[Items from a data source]
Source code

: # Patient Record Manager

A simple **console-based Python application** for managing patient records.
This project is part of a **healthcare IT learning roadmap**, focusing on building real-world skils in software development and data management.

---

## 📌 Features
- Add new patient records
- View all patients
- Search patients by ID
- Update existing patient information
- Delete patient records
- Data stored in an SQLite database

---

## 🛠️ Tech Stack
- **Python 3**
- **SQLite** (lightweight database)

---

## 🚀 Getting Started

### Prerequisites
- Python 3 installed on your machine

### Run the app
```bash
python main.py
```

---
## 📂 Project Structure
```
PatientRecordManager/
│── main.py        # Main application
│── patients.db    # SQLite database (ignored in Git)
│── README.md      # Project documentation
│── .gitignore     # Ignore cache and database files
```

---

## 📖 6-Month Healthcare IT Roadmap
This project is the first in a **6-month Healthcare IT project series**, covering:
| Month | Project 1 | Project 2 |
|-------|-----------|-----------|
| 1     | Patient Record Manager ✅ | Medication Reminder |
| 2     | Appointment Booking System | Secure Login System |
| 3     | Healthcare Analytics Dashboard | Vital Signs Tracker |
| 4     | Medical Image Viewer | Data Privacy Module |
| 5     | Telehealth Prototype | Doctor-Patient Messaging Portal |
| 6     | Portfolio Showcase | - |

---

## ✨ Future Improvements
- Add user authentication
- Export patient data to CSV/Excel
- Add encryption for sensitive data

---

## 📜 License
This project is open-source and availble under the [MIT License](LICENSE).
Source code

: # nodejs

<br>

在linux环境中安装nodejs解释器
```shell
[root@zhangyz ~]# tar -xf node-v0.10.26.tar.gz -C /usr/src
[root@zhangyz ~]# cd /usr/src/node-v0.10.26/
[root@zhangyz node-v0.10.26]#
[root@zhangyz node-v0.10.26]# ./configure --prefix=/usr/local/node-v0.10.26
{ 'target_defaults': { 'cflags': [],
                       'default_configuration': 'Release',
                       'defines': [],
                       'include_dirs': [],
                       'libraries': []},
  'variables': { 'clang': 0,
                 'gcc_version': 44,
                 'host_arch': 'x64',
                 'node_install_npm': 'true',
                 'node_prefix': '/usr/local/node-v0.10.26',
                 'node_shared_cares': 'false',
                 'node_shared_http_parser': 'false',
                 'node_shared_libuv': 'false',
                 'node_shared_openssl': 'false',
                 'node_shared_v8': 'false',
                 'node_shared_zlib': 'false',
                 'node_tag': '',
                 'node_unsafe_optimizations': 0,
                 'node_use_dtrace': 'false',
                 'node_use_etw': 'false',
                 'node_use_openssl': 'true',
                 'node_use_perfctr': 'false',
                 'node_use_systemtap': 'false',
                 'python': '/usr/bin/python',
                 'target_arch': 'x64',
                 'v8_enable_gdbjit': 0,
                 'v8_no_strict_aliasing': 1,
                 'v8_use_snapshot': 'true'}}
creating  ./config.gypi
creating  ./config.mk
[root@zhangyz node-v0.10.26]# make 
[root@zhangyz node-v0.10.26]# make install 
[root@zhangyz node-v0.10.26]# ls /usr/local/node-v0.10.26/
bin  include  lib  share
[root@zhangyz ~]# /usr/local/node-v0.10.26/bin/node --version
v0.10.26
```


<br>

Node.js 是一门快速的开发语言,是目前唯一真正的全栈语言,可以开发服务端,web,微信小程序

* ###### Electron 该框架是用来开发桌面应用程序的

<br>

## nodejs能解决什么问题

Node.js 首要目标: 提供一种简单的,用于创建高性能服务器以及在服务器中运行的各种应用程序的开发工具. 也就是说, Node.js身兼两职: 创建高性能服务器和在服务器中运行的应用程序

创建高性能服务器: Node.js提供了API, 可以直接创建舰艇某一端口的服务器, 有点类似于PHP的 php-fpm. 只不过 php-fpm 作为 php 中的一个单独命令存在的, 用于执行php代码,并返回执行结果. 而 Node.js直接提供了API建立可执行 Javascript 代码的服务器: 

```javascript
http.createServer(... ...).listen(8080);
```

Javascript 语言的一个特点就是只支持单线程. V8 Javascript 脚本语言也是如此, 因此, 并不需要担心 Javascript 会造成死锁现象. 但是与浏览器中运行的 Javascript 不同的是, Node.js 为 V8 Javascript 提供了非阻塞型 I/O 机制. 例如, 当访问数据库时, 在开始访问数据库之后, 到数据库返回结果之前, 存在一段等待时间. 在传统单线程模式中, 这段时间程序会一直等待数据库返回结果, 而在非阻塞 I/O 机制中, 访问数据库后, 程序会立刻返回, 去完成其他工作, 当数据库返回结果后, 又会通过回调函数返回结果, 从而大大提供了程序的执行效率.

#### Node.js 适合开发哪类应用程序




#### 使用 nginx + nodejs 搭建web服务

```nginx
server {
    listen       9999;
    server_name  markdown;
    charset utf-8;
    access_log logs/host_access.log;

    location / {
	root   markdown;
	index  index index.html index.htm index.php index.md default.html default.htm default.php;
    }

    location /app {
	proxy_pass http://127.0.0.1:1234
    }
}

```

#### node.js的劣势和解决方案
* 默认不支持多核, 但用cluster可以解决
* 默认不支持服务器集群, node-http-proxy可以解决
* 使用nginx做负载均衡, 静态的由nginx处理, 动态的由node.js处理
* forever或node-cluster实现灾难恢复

About this exercise:
Make a copy of each line in the records that has the word "local".

Reply to the exercise:
[root@zhangyz node-v0.10.26]# ./configure --prefix=/usr/local/node-v0.10.26
                 'node_prefix': '/usr/local/node-v0.10.26',
[root@zhangyz node-v0.10.26]# ls /usr/local/node-v0.10.26/
[root@zhangyz ~]# /usr/local/node-v0.10.26/bin/node --version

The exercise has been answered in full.